DESCRIPTION OF THE TASK - All lines holding the word "Mountains" in the listing below need to be copied.
· · ·
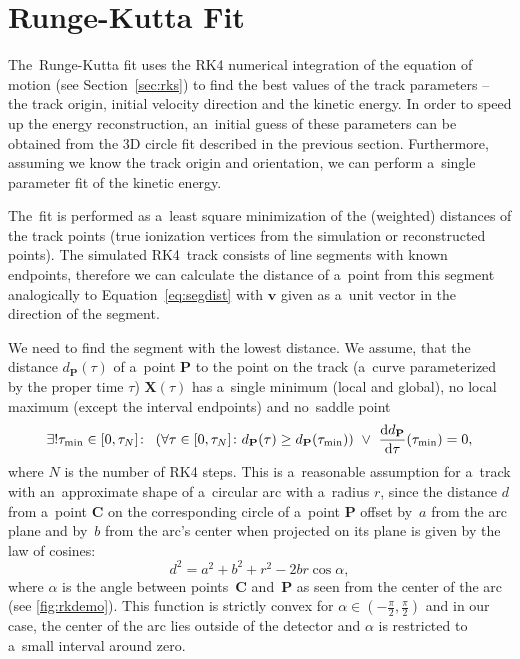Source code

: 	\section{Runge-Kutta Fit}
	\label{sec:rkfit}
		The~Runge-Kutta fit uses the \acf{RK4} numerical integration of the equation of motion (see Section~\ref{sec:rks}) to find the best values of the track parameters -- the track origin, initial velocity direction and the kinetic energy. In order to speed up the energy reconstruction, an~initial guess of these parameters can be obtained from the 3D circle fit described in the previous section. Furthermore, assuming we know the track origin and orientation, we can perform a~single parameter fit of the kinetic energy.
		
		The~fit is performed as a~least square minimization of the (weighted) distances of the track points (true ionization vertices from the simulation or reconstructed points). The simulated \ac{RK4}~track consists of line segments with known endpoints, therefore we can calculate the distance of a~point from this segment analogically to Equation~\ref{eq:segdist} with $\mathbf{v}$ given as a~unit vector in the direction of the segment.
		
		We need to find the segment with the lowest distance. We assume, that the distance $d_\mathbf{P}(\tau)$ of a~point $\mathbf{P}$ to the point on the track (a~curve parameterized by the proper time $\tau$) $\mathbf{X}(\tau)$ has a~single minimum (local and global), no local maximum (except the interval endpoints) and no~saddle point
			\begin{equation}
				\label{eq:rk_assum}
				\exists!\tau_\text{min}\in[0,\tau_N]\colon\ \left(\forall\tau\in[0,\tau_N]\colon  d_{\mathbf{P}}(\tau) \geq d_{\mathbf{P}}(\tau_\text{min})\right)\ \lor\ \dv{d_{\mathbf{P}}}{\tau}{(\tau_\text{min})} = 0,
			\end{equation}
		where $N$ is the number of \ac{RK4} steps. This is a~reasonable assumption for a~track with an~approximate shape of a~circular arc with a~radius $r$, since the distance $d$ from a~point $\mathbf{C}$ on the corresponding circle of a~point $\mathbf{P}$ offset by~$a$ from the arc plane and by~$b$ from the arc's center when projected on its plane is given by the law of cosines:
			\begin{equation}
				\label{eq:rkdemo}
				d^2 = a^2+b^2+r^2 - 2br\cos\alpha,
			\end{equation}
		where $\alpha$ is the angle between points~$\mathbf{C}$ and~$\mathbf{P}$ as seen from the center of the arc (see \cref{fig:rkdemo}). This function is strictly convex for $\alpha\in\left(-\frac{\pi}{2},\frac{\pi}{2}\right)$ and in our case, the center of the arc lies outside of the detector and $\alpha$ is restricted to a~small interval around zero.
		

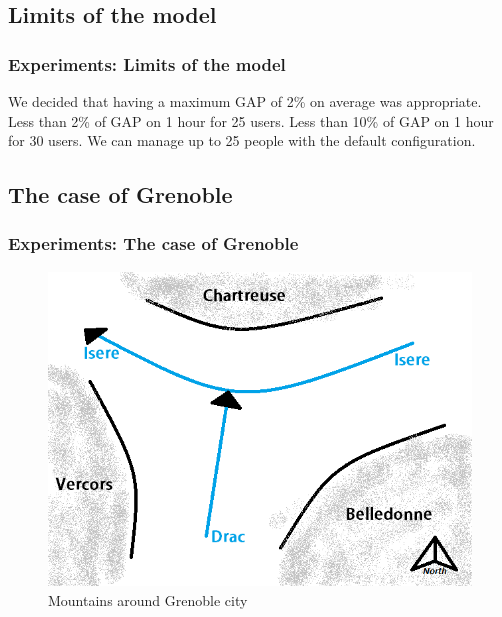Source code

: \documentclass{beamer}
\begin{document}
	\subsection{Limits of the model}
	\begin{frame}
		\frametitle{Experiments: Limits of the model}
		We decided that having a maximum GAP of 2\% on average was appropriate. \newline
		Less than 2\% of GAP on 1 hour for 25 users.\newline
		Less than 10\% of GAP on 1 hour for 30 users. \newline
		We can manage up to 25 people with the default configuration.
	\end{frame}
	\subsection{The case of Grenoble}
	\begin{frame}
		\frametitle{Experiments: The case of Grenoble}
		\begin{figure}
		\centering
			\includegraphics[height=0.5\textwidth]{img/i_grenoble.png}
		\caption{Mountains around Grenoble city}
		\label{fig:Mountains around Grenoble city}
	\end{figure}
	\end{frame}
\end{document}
· · ·
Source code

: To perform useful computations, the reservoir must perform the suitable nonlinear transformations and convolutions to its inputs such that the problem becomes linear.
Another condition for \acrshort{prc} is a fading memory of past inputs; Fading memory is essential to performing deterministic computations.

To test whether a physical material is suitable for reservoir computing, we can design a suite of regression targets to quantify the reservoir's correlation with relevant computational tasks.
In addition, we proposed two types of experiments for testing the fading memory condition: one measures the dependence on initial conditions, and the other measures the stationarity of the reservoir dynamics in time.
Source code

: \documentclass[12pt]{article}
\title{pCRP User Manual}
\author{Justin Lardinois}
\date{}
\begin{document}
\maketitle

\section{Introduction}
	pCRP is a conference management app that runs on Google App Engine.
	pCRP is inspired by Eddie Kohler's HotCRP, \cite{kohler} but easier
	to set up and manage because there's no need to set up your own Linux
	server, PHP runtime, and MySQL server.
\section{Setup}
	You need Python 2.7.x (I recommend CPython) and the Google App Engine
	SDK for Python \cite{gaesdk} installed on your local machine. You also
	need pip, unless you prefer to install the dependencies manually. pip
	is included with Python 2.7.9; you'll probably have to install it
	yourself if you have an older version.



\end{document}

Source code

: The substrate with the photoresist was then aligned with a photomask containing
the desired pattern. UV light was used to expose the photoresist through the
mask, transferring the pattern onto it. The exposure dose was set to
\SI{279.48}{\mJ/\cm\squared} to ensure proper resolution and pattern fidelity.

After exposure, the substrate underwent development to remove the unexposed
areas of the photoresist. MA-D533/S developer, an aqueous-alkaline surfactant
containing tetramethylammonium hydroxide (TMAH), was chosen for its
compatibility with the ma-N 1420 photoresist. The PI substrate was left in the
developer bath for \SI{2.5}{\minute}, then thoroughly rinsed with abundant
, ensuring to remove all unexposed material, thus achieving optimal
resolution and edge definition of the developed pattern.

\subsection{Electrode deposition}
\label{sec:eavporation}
· · ·
SOLVED PROBLEM -
		\caption{Mountains around Grenoble city}
		\label{fig:Mountains around Grenoble city}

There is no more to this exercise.